Je lève les yeux vers le ciel en grimaçant. Je ne peux pas lui retirer ça, la bruine tombe toujours et nous enveloppe tous d'une humidité désagréable pour la plupart des êtres humains. Lui semble ne pas trop apprécier le temps londonien, et pourtant j'ai tenu un parapluie au-dessus de sa fichue tête pendant toute la cérémonie. Dans la voiture, le chauffeur pousse légèrement le chauffage pour nous permettre de nous sécher et nous laissons tomber nos manteaux.
— La visite te plaît jusqu'ici ?
Il tourne la tête, ancrant à nouveau ses yeux dans les miens pendant un instant. Je suis happé par ces yeux vairons si particulier. Comme si les deux reflétaient des sentiments différents. Le marron est ombragé, le vert pétille un peu. Ou peut-être est-ce les reflets des voitures. Je baisse les yeux.
— Je sais que tu n'es jamais venu à Londres avant.
— C'est vrai, c'était... Instructif. Le musée était sympa.
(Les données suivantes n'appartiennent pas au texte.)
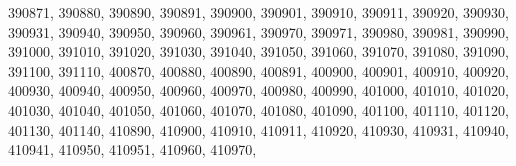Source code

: \textquotesingle{}390871\textquotesingle{}, \textquotesingle{}390880\textquotesingle{}, \textquotesingle{}390890\textquotesingle{}, \textquotesingle{}390891\textquotesingle{}, \textquotesingle{}390900\textquotesingle{}, \textquotesingle{}390901\textquotesingle{}, \textquotesingle{}390910\textquotesingle{}, \textquotesingle{}390911\textquotesingle{}, \textquotesingle{}390920\textquotesingle{}, \textquotesingle{}390930\textquotesingle{}, \textquotesingle{}390931\textquotesingle{}, \textquotesingle{}390940\textquotesingle{}, \textquotesingle{}390950\textquotesingle{}, \textquotesingle{}390960\textquotesingle{}, \textquotesingle{}390961\textquotesingle{}, \textquotesingle{}390970\textquotesingle{}, \textquotesingle{}390971\textquotesingle{}, \textquotesingle{}390980\textquotesingle{}, \textquotesingle{}390981\textquotesingle{}, \textquotesingle{}390990\textquotesingle{}, \textquotesingle{}391000\textquotesingle{}, \textquotesingle{}391010\textquotesingle{}, \textquotesingle{}391020\textquotesingle{}, \textquotesingle{}391030\textquotesingle{}, \textquotesingle{}391040\textquotesingle{}, \textquotesingle{}391050\textquotesingle{}, \textquotesingle{}391060\textquotesingle{}, \textquotesingle{}391070\textquotesingle{}, \textquotesingle{}391080\textquotesingle{}, \textquotesingle{}391090\textquotesingle{}, \textquotesingle{}391100\textquotesingle{}, \textquotesingle{}391110\textquotesingle{}, \textquotesingle{}400870\textquotesingle{}, \textquotesingle{}400880\textquotesingle{}, \textquotesingle{}400890\textquotesingle{}, \textquotesingle{}400891\textquotesingle{}, \textquotesingle{}400900\textquotesingle{}, \textquotesingle{}400901\textquotesingle{}, \textquotesingle{}400910\textquotesingle{}, \textquotesingle{}400920\textquotesingle{}, \textquotesingle{}400930\textquotesingle{}, \textquotesingle{}400940\textquotesingle{}, \textquotesingle{}400950\textquotesingle{}, \textquotesingle{}400960\textquotesingle{}, \textquotesingle{}400970\textquotesingle{}, \textquotesingle{}400980\textquotesingle{}, \textquotesingle{}400990\textquotesingle{}, \textquotesingle{}401000\textquotesingle{}, \textquotesingle{}401010\textquotesingle{}, \textquotesingle{}401020\textquotesingle{}, \textquotesingle{}401030\textquotesingle{}, \textquotesingle{}401040\textquotesingle{}, \textquotesingle{}401050\textquotesingle{}, \textquotesingle{}401060\textquotesingle{}, \textquotesingle{}401070\textquotesingle{}, \textquotesingle{}401080\textquotesingle{}, \textquotesingle{}401090\textquotesingle{}, \textquotesingle{}401100\textquotesingle{}, \textquotesingle{}401110\textquotesingle{}, \textquotesingle{}401120\textquotesingle{}, \textquotesingle{}401130\textquotesingle{}, \textquotesingle{}401140\textquotesingle{}, \textquotesingle{}410890\textquotesingle{}, \textquotesingle{}410900\textquotesingle{}, \textquotesingle{}410910\textquotesingle{}, \textquotesingle{}410911\textquotesingle{}, \textquotesingle{}410920\textquotesingle{}, \textquotesingle{}410930\textquotesingle{}, \textquotesingle{}410931\textquotesingle{}, \textquotesingle{}410940\textquotesingle{}, \textquotesingle{}410941\textquotesingle{}, \textquotesingle{}410950\textquotesingle{}, \textquotesingle{}410951\textquotesingle{}, \textquotesingle{}410960\textquotesingle{}, \textquotesingle{}410970\textquotesingle{}, 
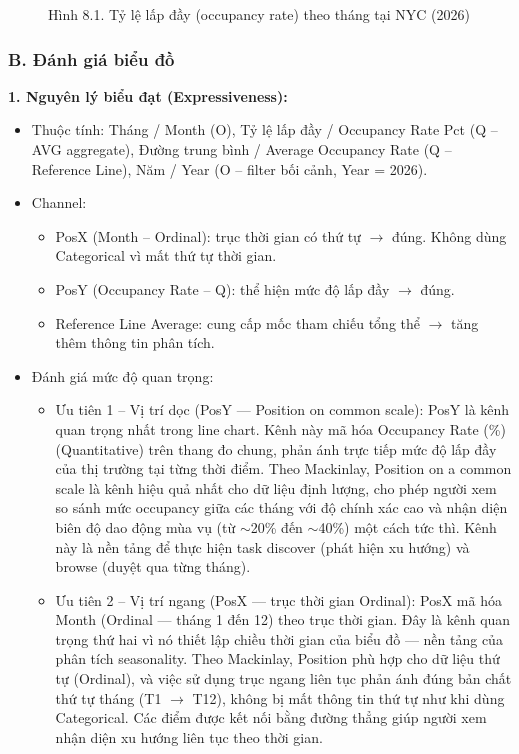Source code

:\begin{figure}[H]
    \centering
    \caption{Hình 8.1. Tỷ lệ lấp đầy (occupancy rate) theo tháng tại NYC (2026)}
    \label{fig:domain-task8-chart1}
\end{figure}

\subsubsection*{B. Đánh giá biểu đồ}

\textbf{1. Nguyên lý biểu đạt (Expressiveness):}

\begin{itemize}
    \item Thuộc tính: Tháng / Month (O), Tỷ lệ lấp đầy / Occupancy Rate Pct (Q -- AVG aggregate), Đường trung bình / Average Occupancy Rate (Q -- Reference Line), Năm / Year (O -- filter bối cảnh, Year = 2026).
    \item Channel:
    \begin{itemize}
        \item PosX (Month -- Ordinal): trục thời gian có thứ tự $\rightarrow$ đúng. Không dùng Categorical vì mất thứ tự thời gian.
        \item PosY (Occupancy Rate -- Q): thể hiện mức độ lấp đầy $\rightarrow$ đúng.
        \item Reference Line Average: cung cấp mốc tham chiếu tổng thể $\rightarrow$ tăng thêm thông tin phân tích.
    \end{itemize}
    \item Đánh giá mức độ quan trọng:
    \begin{itemize}
        \item Ưu tiên 1 -- Vị trí dọc (PosY --- Position on common scale): PosY là kênh quan trọng nhất trong line chart. Kênh này mã hóa Occupancy Rate (\%) (Quantitative) trên thang đo chung, phản ánh trực tiếp mức độ lấp đầy của thị trường tại từng thời điểm. Theo Mackinlay, Position on a common scale là kênh hiệu quả nhất cho dữ liệu định lượng, cho phép người xem so sánh mức occupancy giữa các tháng với độ chính xác cao và nhận diện biên độ dao động mùa vụ (từ $\sim$20\% đến $\sim$40\%) một cách tức thì. Kênh này là nền tảng để thực hiện task discover (phát hiện xu hướng) và browse (duyệt qua từng tháng).
        \item Ưu tiên 2 -- Vị trí ngang (PosX --- trục thời gian Ordinal): PosX mã hóa Month (Ordinal --- tháng 1 đến 12) theo trục thời gian. Đây là kênh quan trọng thứ hai vì nó thiết lập chiều thời gian của biểu đồ --- nền tảng của phân tích seasonality. Theo Mackinlay, Position phù hợp cho dữ liệu thứ tự (Ordinal), và việc sử dụng trục ngang liên tục phản ánh đúng bản chất thứ tự tháng (T1 $\rightarrow$ T12), không bị mất thông tin thứ tự như khi dùng Categorical. Các điểm được kết nối bằng đường thẳng giúp người xem nhận diện xu hướng liên tục theo thời gian.

\end{itemize}
\end{itemize}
J'aime beaucoup Turner.
— Je me souviens, oui.
Un silence envahit l'espace, il n'est ni confortable ni agréable. Bree me fixe, il a l'air de celui qui ne sait pas s'il doit être agacé ou heureux. Alors je sens ma tête se pencher un peu sur le côté pour le questionner.
— Tu te souviens.
Je sens qu'on va à nouveau partir sur ce terrain-là. Ce terrain duquel je ne suis pas encore sorti, celui dans lequel il ne m'aime pas beaucoup en ce moment. Je ne peux pas lui en vouloir, j'aimerais simplement passer à autre chose.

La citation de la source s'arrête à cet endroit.